La Gerencia Educativa
Los Nuevos Desafíos de la Gerencia Educativa
Antes de comenzar cualquier análisis sobre
lo acertada o no que puede ser la gerencia
en las Instituciones Educativas (IE), es preciso esclarecer el significado de
este termino. El vocablo gerencia hace
referencia al cargo y la gestión del gerente
y este segundo de latín gerens a la
persona que dirige una organización comercial; entonces, la gerencia puede ser
entendida como un procedimiento que supone el control ordenado sobre la
totalidad de los recursos que existen en una sociedad mercantil, tanto humanos
como físicos, financieros y tecnológicos de modo tal que podemos inferir que la
gerencia está relacionada primordialmente con organizaciones comerciales y es la
responsable directa del éxito o el fracaso de las mismas.

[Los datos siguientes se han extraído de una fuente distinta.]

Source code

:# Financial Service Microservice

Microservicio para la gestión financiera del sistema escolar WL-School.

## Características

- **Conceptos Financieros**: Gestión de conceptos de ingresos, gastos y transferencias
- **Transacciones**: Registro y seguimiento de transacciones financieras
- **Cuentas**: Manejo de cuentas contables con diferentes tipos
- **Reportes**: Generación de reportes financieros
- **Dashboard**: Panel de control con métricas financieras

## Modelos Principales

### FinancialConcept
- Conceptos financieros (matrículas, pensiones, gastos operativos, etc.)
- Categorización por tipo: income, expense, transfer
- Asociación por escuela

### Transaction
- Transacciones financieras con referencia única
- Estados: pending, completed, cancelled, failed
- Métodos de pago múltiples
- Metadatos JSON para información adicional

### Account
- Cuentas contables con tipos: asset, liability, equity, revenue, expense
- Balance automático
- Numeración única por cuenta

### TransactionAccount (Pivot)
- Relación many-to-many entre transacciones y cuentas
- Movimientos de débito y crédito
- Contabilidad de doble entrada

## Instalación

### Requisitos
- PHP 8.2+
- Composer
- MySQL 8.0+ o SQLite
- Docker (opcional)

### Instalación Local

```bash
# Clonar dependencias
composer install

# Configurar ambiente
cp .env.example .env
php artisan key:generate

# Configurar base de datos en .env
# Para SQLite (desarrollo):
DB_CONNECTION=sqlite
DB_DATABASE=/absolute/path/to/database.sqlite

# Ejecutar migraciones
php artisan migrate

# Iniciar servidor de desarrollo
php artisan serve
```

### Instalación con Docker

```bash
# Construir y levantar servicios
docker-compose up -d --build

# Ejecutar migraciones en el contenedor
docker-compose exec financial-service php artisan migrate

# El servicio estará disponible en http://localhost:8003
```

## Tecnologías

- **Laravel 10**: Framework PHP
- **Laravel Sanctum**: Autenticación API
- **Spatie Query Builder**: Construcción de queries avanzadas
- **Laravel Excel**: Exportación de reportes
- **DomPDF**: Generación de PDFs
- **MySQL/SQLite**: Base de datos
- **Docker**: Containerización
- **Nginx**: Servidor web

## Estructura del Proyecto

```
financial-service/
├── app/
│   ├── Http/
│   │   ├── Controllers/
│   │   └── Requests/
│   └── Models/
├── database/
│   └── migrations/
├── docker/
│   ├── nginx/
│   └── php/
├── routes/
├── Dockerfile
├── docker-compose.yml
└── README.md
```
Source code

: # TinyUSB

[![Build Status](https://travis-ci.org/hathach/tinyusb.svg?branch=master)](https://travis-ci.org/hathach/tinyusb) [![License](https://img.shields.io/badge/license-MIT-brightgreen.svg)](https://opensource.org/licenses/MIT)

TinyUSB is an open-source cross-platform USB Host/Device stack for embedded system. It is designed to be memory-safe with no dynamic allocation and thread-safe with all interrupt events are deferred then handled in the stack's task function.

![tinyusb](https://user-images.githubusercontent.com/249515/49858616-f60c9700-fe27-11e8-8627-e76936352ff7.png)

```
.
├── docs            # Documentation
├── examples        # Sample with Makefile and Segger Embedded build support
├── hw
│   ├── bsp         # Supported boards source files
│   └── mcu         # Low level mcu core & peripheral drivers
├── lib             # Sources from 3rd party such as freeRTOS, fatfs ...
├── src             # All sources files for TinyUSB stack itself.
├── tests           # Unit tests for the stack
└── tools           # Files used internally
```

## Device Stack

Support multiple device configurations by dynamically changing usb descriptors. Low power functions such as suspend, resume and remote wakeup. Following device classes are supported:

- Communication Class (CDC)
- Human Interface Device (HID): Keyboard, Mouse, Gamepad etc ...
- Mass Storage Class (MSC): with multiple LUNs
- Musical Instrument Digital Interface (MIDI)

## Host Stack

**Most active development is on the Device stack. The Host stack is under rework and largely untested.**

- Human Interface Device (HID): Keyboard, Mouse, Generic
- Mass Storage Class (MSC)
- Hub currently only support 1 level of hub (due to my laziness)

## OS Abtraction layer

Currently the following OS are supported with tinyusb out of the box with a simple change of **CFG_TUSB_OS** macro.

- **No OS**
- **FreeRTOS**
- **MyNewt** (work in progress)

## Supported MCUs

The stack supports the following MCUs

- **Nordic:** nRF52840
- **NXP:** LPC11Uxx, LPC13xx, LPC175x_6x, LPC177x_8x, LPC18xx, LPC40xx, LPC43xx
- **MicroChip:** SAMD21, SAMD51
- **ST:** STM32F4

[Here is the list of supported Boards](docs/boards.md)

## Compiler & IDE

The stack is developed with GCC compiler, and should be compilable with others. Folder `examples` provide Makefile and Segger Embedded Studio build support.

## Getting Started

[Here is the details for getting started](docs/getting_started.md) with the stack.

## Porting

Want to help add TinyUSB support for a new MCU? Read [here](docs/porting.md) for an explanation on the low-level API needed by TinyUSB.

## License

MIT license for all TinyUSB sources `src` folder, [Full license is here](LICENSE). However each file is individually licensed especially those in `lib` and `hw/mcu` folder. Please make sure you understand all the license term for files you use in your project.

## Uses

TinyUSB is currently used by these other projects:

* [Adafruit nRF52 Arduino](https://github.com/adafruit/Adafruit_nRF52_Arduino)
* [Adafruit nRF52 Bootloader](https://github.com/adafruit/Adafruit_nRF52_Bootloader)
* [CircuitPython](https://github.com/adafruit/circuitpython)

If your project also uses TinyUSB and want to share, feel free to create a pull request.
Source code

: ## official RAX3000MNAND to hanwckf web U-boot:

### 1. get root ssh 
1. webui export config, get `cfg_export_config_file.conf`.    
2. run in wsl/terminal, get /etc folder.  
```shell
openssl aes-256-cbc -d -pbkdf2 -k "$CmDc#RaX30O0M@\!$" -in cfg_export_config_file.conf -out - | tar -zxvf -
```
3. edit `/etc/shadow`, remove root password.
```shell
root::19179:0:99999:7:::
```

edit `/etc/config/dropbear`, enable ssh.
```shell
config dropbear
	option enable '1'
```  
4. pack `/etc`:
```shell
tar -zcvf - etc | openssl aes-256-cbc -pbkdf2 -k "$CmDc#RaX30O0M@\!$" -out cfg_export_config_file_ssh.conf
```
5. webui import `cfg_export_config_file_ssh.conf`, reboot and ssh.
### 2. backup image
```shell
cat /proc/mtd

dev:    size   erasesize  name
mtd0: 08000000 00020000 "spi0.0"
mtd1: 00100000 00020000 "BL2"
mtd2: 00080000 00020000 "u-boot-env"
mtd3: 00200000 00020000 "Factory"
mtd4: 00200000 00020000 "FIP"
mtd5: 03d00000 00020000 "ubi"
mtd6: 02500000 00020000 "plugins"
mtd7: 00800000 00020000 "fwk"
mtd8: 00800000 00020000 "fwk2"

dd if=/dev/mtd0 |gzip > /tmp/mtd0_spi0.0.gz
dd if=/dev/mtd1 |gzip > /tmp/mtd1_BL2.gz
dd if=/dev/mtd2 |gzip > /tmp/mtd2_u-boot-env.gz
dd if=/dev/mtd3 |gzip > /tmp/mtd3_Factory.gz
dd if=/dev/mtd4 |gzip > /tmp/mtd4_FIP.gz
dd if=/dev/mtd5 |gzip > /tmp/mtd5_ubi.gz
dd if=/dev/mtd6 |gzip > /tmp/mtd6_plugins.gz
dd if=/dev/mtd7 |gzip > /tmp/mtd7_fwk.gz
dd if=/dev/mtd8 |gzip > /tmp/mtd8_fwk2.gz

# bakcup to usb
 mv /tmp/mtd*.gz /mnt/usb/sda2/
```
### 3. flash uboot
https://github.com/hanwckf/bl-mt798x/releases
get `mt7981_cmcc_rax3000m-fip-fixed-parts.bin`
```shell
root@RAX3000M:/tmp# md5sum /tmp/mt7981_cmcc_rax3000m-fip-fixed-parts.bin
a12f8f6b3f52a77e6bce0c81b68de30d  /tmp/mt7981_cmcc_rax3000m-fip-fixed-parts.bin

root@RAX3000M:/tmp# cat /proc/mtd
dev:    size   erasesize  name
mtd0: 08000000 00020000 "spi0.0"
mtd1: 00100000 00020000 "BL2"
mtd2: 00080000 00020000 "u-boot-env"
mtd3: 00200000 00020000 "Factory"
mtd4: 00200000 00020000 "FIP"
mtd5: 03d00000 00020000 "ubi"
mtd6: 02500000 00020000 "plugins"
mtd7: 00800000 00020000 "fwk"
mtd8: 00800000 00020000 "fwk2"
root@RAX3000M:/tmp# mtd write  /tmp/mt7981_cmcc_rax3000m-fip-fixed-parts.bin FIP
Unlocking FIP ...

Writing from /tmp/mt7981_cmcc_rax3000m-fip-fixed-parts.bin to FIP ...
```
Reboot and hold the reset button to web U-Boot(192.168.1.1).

Ahora bien, ¿se debe hablar de gerencia en
las instituciones educativas? Definitivamente
es necesario; el éxito obtenido por muchas organizaciones en el ámbito
mercantil puede ser extrapolado a las instituciones educativas (IE) salvando
las diferencias en cuanto a las naturalezas propias de cada tipo de
organización, una institución educativa que no esté dispuesta a manejarse como una
organización altamente eficiente, para lo cual debe considerar rediseñar todos
sus procesos puede estar destinada al fracaso.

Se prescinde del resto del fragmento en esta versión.